Exercise aim: Exactly as written, set down each line of the data below except its pictures.

Data for processing:

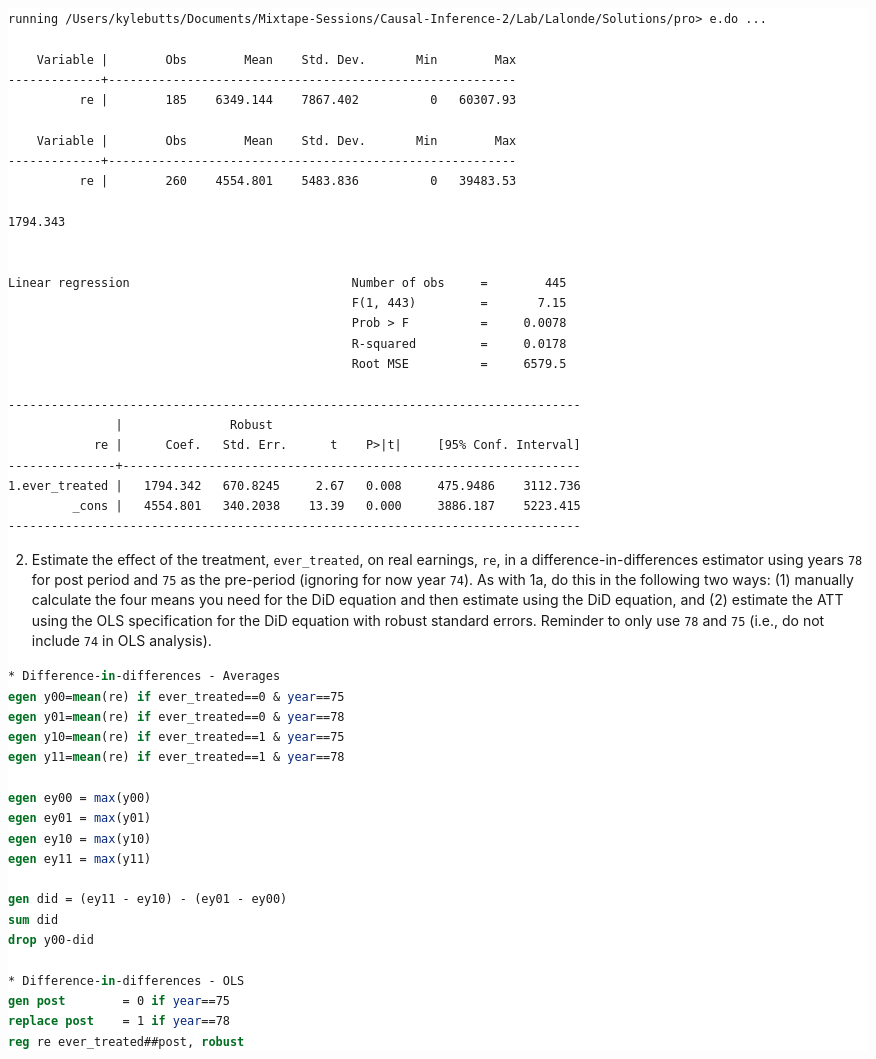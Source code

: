     running /Users/kylebutts/Documents/Mixtape-Sessions/Causal-Inference-2/Lab/Lalonde/Solutions/pro> e.do ...

        Variable |        Obs        Mean    Std. Dev.       Min        Max
    -------------+---------------------------------------------------------
              re |        185    6349.144    7867.402          0   60307.93

        Variable |        Obs        Mean    Std. Dev.       Min        Max
    -------------+---------------------------------------------------------
              re |        260    4554.801    5483.836          0   39483.53

    1794.343


    Linear regression                               Number of obs     =        445
                                                    F(1, 443)         =       7.15
                                                    Prob > F          =     0.0078
                                                    R-squared         =     0.0178
                                                    Root MSE          =     6579.5

    --------------------------------------------------------------------------------
                   |               Robust
                re |      Coef.   Std. Err.      t    P>|t|     [95% Conf. Interval]
    ---------------+----------------------------------------------------------------
    1.ever_treated |   1794.342   670.8245     2.67   0.008     475.9486    3112.736
             _cons |   4554.801   340.2038    13.39   0.000     3886.187    5223.415
    --------------------------------------------------------------------------------

2.  Estimate the effect of the treatment, `ever_treated`, on real
    earnings, `re`, in a difference-in-differences estimator using years
    `78` for post period and `75` as the pre-period (ignoring for now
    year `74`). As with 1a, do this in the following two ways: (1)
    manually calculate the four means you need for the DiD equation and
    then estimate using the DiD equation, and (2) estimate the ATT using
    the OLS specification for the DiD equation with robust standard
    errors. Reminder to only use `78` and `75` (i.e., do not include
    `74` in OLS analysis).

``` stata
* Difference-in-differences - Averages
egen y00=mean(re) if ever_treated==0 & year==75
egen y01=mean(re) if ever_treated==0 & year==78
egen y10=mean(re) if ever_treated==1 & year==75
egen y11=mean(re) if ever_treated==1 & year==78

egen ey00 = max(y00)
egen ey01 = max(y01)
egen ey10 = max(y10)
egen ey11 = max(y11)

gen did = (ey11 - ey10) - (ey01 - ey00)
sum did
drop y00-did

* Difference-in-differences - OLS
gen post        = 0 if year==75
replace post    = 1 if year==78
reg re ever_treated##post, robust 
```

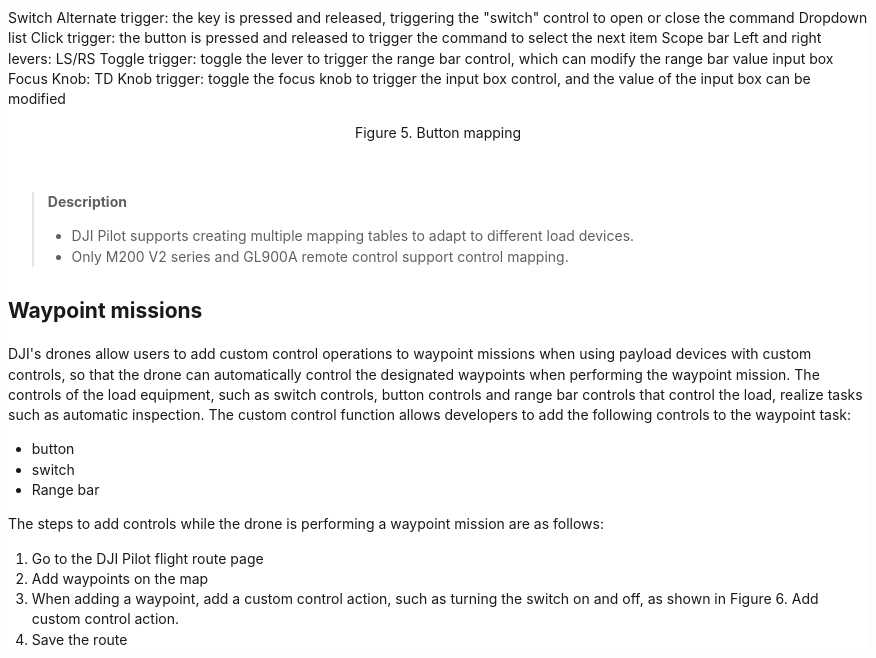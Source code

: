 <tr>
<td>Switch</td>
<td>Alternate trigger: the key is pressed and released, triggering the "switch" control to open or close the command</td>
</tr>
<tr>
<td>Dropdown list</td>
<td>Click trigger: the button is pressed and released to trigger the command to select the next item</td>
</tr>
<tr>
<td>Scope bar</td>
<td>Left and right levers: LS/RS </td>
<td>Toggle trigger: toggle the lever to trigger the range bar control, which can modify the range bar value</td>
</tr>
<tr>
<td>input box</td>
<td>Focus Knob: TD</td>
<td>Knob trigger: toggle the focus knob to trigger the input box control, and the value of the input box can be modified</td>
</tr>
</tbody>
</table>

<div>
<div style="text-align: center"><p> Figure 5. Button mapping</p>
</div>
<div style="text-align: center"><p><span>
<img src="https://terra-1-g.djicdn.com/84f990b0bbd145e6a3930de0c55d3b2b/admin/doc/4e810f1f-7fd5-4393-bb4b-c7147b18f66e.png " width="500" alt/></span></p>
</div></div>

>**Description**
> * DJI Pilot supports creating multiple mapping tables to adapt to different load devices.
> * Only M200 V2 series and GL900A remote control support control mapping.

## Waypoint missions
DJI's drones allow users to add custom control operations to waypoint missions when using payload devices with custom controls, so that the drone can automatically control the designated waypoints when performing the waypoint mission. The controls of the load equipment, such as switch controls, button controls and range bar controls that control the load, realize tasks such as automatic inspection.
The custom control function allows developers to add the following controls to the waypoint task:
* button
* switch
* Range bar

The steps to add controls while the drone is performing a waypoint mission are as follows:
1. Go to the DJI Pilot flight route page
2. Add waypoints on the map
3. When adding a waypoint, add a custom control action, such as turning the switch on and off, as shown in Figure 6. Add custom control action.
4. Save the route
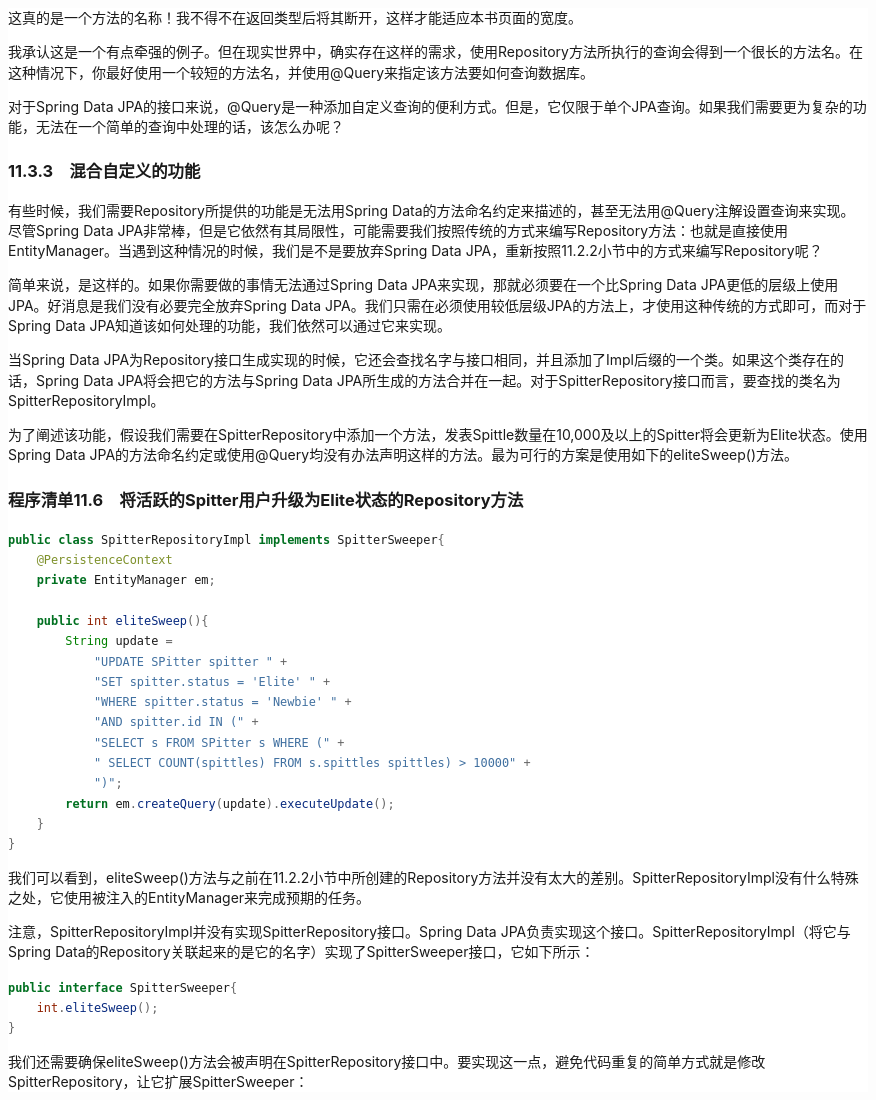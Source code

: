 这真的是一个方法的名称！我不得不在返回类型后将其断开，这样才能适应本书页面的宽度。

我承认这是一个有点牵强的例子。但在现实世界中，确实存在这样的需求，使用Repository方法所执行的查询会得到一个很长的方法名。在这种情况下，你最好使用一个较短的方法名，并使用@Query来指定该方法要如何查询数据库。

对于Spring Data JPA的接口来说，@Query是一种添加自定义查询的便利方式。但是，它仅限于单个JPA查询。如果我们需要更为复杂的功能，无法在一个简单的查询中处理的话，该怎么办呢？

### 11.3.3　混合自定义的功能

有些时候，我们需要Repository所提供的功能是无法用Spring Data的方法命名约定来描述的，甚至无法用@Query注解设置查询来实现。尽管Spring Data JPA非常棒，但是它依然有其局限性，可能需要我们按照传统的方式来编写Repository方法：也就是直接使用EntityManager。当遇到这种情况的时候，我们是不是要放弃Spring Data JPA，重新按照11.2.2小节中的方式来编写Repository呢？

简单来说，是这样的。如果你需要做的事情无法通过Spring Data JPA来实现，那就必须要在一个比Spring Data JPA更低的层级上使用JPA。好消息是我们没有必要完全放弃Spring Data JPA。我们只需在必须使用较低层级JPA的方法上，才使用这种传统的方式即可，而对于Spring Data JPA知道该如何处理的功能，我们依然可以通过它来实现。

当Spring Data JPA为Repository接口生成实现的时候，它还会查找名字与接口相同，并且添加了Impl后缀的一个类。如果这个类存在的话，Spring Data JPA将会把它的方法与Spring Data JPA所生成的方法合并在一起。对于SpitterRepository接口而言，要查找的类名为SpitterRepositoryImpl。

为了阐述该功能，假设我们需要在SpitterRepository中添加一个方法，发表Spittle数量在10,000及以上的Spitter将会更新为Elite状态。使用Spring Data JPA的方法命名约定或使用@Query均没有办法声明这样的方法。最为可行的方案是使用如下的eliteSweep()方法。

### 程序清单11.6　将活跃的Spitter用户升级为Elite状态的Repository方法

```java
public class SpitterRepositoryImpl implements SpitterSweeper{
    @PersistenceContext
    private EntityManager em;
    
    public int eliteSweep(){
        String update = 
            "UPDATE SPitter spitter " +
            "SET spitter.status = 'Elite' " +
            "WHERE spitter.status = 'Newbie' " +
            "AND spitter.id IN (" +
            "SELECT s FROM SPitter s WHERE (" +
            " SELECT COUNT(spittles) FROM s.spittles spittles) > 10000" +
            ")";
        return em.createQuery(update).executeUpdate();
    }
}
```

我们可以看到，eliteSweep()方法与之前在11.2.2小节中所创建的Repository方法并没有太大的差别。SpitterRepositoryImpl没有什么特殊之处，它使用被注入的EntityManager来完成预期的任务。

注意，SpitterRepositoryImpl并没有实现SpitterRepository接口。Spring Data JPA负责实现这个接口。SpitterRepositoryImpl（将它与Spring Data的Repository关联起来的是它的名字）实现了SpitterSweeper接口，它如下所示：

```java
public interface SpitterSweeper{
    int.eliteSweep();
}
```

我们还需要确保eliteSweep()方法会被声明在SpitterRepository接口中。要实现这一点，避免代码重复的简单方式就是修改SpitterRepository，让它扩展SpitterSweeper：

Result for this task:
Source code

:     running /Users/kylebutts/Documents/Mixtape-Sessions/Causal-Inference-2/Lab/Lalonde/Solutions/pro> e.do ...

        Variable |        Obs        Mean    Std. Dev.       Min        Max
    -------------+---------------------------------------------------------
              re |        185    6349.144    7867.402          0   60307.93

        Variable |        Obs        Mean    Std. Dev.       Min        Max
    -------------+---------------------------------------------------------
              re |        260    4554.801    5483.836          0   39483.53

    1794.343


    Linear regression                               Number of obs     =        445
                                                    F(1, 443)         =       7.15
                                                    Prob > F          =     0.0078
                                                    R-squared         =     0.0178
                                                    Root MSE          =     6579.5

    --------------------------------------------------------------------------------
                   |               Robust
                re |      Coef.   Std. Err.      t    P>|t|     [95% Conf. Interval]
    ---------------+----------------------------------------------------------------
    1.ever_treated |   1794.342   670.8245     2.67   0.008     475.9486    3112.736
             _cons |   4554.801   340.2038    13.39   0.000     3886.187    5223.415
    --------------------------------------------------------------------------------

2.  Estimate the effect of the treatment, `ever_treated`, on real
    earnings, `re`, in a difference-in-differences estimator using years
    `78` for post period and `75` as the pre-period (ignoring for now
    year `74`). As with 1a, do this in the following two ways: (1)
    manually calculate the four means you need for the DiD equation and
    then estimate using the DiD equation, and (2) estimate the ATT using
    the OLS specification for the DiD equation with robust standard
    errors. Reminder to only use `78` and `75` (i.e., do not include
    `74` in OLS analysis).

``` stata
* Difference-in-differences - Averages
egen y00=mean(re) if ever_treated==0 & year==75
egen y01=mean(re) if ever_treated==0 & year==78
egen y10=mean(re) if ever_treated==1 & year==75
egen y11=mean(re) if ever_treated==1 & year==78

egen ey00 = max(y00)
egen ey01 = max(y01)
egen ey10 = max(y10)
egen ey11 = max(y11)

gen did = (ey11 - ey10) - (ey01 - ey00)
sum did
drop y00-did

* Difference-in-differences - OLS
gen post        = 0 if year==75
replace post    = 1 if year==78
reg re ever_treated##post, robust 
```

Source code

: <tr>
<td>Switch</td>
<td>Alternate trigger: the key is pressed and released, triggering the "switch" control to open or close the command</td>
</tr>
<tr>
<td>Dropdown list</td>
<td>Click trigger: the button is pressed and released to trigger the command to select the next item</td>
</tr>
<tr>
<td>Scope bar</td>
<td>Left and right levers: LS/RS </td>
<td>Toggle trigger: toggle the lever to trigger the range bar control, which can modify the range bar value</td>
</tr>
<tr>
<td>input box</td>
<td>Focus Knob: TD</td>
<td>Knob trigger: toggle the focus knob to trigger the input box control, and the value of the input box can be modified</td>
</tr>
</tbody>
</table>

<div>
<div style="text-align: center"><p> Figure 5. Button mapping</p>
</div>
<div style="text-align: center"><p><span>
<img src="https://terra-1-g.djicdn.com/84f990b0bbd145e6a3930de0c55d3b2b/admin/doc/4e810f1f-7fd5-4393-bb4b-c7147b18f66e.png " width="500" alt/></span></p>
</div></div>

>**Description**
> * DJI Pilot supports creating multiple mapping tables to adapt to different load devices.
> * Only M200 V2 series and GL900A remote control support control mapping.

## Waypoint missions
DJI's drones allow users to add custom control operations to waypoint missions when using payload devices with custom controls, so that the drone can automatically control the designated waypoints when performing the waypoint mission. The controls of the load equipment, such as switch controls, button controls and range bar controls that control the load, realize tasks such as automatic inspection.
The custom control function allows developers to add the following controls to the waypoint task:
* button
* switch
* Range bar

The steps to add controls while the drone is performing a waypoint mission are as follows:
1. Go to the DJI Pilot flight route page
2. Add waypoints on the map
3. When adding a waypoint, add a custom control action, such as turning the switch on and off, as shown in Figure 6. Add custom control action.
4. Save the route
Source code

: 这真的是一个方法的名称！我不得不在返回类型后将其断开，这样才能适应本书页面的宽度。

我承认这是一个有点牵强的例子。但在现实世界中，确实存在这样的需求，使用Repository方法所执行的查询会得到一个很长的方法名。在这种情况下，你最好使用一个较短的方法名，并使用@Query来指定该方法要如何查询数据库。

对于Spring Data JPA的接口来说，@Query是一种添加自定义查询的便利方式。但是，它仅限于单个JPA查询。如果我们需要更为复杂的功能，无法在一个简单的查询中处理的话，该怎么办呢？

### 11.3.3　混合自定义的功能

有些时候，我们需要Repository所提供的功能是无法用Spring Data的方法命名约定来描述的，甚至无法用@Query注解设置查询来实现。尽管Spring Data JPA非常棒，但是它依然有其局限性，可能需要我们按照传统的方式来编写Repository方法：也就是直接使用EntityManager。当遇到这种情况的时候，我们是不是要放弃Spring Data JPA，重新按照11.2.2小节中的方式来编写Repository呢？

简单来说，是这样的。如果你需要做的事情无法通过Spring Data JPA来实现，那就必须要在一个比Spring Data JPA更低的层级上使用JPA。好消息是我们没有必要完全放弃Spring Data JPA。我们只需在必须使用较低层级JPA的方法上，才使用这种传统的方式即可，而对于Spring Data JPA知道该如何处理的功能，我们依然可以通过它来实现。

当Spring Data JPA为Repository接口生成实现的时候，它还会查找名字与接口相同，并且添加了Impl后缀的一个类。如果这个类存在的话，Spring Data JPA将会把它的方法与Spring Data JPA所生成的方法合并在一起。对于SpitterRepository接口而言，要查找的类名为SpitterRepositoryImpl。

为了阐述该功能，假设我们需要在SpitterRepository中添加一个方法，发表Spittle数量在10,000及以上的Spitter将会更新为Elite状态。使用Spring Data JPA的方法命名约定或使用@Query均没有办法声明这样的方法。最为可行的方案是使用如下的eliteSweep()方法。

### 程序清单11.6　将活跃的Spitter用户升级为Elite状态的Repository方法

```java
public class SpitterRepositoryImpl implements SpitterSweeper{
    @PersistenceContext
    private EntityManager em;
    
    public int eliteSweep(){
        String update = 
            "UPDATE SPitter spitter " +
            "SET spitter.status = 'Elite' " +
            "WHERE spitter.status = 'Newbie' " +
            "AND spitter.id IN (" +
            "SELECT s FROM SPitter s WHERE (" +
            " SELECT COUNT(spittles) FROM s.spittles spittles) > 10000" +
            ")";
        return em.createQuery(update).executeUpdate();
    }
}
```

我们可以看到，eliteSweep()方法与之前在11.2.2小节中所创建的Repository方法并没有太大的差别。SpitterRepositoryImpl没有什么特殊之处，它使用被注入的EntityManager来完成预期的任务。

注意，SpitterRepositoryImpl并没有实现SpitterRepository接口。Spring Data JPA负责实现这个接口。SpitterRepositoryImpl（将它与Spring Data的Repository关联起来的是它的名字）实现了SpitterSweeper接口，它如下所示：

```java
public interface SpitterSweeper{
    int.eliteSweep();
}
```

我们还需要确保eliteSweep()方法会被声明在SpitterRepository接口中。要实现这一点，避免代码重复的简单方式就是修改SpitterRepository，让它扩展SpitterSweeper：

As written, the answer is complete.